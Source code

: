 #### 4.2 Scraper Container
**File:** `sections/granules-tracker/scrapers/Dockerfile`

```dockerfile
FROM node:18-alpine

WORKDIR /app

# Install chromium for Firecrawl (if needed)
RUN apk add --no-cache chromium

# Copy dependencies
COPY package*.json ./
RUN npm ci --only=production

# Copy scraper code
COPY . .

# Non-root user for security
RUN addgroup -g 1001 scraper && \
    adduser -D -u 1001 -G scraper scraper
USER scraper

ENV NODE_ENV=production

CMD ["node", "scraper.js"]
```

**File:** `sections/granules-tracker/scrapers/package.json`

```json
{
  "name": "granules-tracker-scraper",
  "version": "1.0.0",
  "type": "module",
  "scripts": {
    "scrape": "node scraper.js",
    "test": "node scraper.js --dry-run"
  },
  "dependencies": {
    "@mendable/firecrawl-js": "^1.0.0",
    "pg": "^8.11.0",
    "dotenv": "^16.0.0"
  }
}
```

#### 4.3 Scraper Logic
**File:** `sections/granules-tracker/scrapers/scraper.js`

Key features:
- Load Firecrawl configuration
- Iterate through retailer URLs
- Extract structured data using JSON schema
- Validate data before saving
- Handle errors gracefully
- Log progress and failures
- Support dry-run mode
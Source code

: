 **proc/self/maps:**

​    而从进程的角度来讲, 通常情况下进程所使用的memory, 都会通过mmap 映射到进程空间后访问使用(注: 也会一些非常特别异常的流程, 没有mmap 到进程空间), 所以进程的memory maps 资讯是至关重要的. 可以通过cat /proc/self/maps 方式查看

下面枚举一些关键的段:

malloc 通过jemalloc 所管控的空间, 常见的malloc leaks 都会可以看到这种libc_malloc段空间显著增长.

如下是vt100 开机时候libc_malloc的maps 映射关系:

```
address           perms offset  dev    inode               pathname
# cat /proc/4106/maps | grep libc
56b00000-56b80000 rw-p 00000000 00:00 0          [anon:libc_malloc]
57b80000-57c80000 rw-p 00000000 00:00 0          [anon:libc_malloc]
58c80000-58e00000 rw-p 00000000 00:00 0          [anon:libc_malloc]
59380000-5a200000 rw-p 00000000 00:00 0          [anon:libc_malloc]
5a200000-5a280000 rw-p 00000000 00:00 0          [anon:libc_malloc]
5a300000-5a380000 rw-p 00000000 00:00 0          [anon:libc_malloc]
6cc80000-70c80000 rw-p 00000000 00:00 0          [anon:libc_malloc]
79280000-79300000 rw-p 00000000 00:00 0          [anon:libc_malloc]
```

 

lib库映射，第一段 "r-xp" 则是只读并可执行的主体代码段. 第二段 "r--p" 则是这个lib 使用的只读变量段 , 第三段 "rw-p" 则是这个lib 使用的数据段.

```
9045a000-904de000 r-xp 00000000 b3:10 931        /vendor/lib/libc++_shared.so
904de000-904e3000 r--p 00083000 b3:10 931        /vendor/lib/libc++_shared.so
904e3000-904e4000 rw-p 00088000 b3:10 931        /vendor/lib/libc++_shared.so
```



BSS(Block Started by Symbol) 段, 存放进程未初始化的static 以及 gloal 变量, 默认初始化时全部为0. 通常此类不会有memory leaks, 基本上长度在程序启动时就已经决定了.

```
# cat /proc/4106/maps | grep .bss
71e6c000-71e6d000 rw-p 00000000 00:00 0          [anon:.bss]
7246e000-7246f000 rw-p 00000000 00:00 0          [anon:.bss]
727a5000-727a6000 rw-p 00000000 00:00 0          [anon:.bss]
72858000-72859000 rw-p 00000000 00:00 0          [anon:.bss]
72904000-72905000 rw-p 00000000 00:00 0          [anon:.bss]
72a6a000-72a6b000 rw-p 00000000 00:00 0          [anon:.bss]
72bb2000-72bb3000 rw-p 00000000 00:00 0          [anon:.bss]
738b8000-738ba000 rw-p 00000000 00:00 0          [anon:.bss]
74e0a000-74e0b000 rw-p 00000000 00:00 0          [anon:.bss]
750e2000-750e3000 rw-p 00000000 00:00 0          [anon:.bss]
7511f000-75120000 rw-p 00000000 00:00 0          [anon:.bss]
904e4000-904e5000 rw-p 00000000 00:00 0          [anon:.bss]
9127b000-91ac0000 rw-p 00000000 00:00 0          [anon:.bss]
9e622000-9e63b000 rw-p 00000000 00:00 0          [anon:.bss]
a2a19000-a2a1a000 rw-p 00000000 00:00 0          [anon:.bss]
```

_TASK ITEM_
Copy each line of the listing in which the word "scrapers" can be found.

_REPLY TO THE EXERCISE_
**File:** `sections/granules-tracker/scrapers/Dockerfile`
**File:** `sections/granules-tracker/scrapers/package.json`
**File:** `sections/granules-tracker/scrapers/scraper.js`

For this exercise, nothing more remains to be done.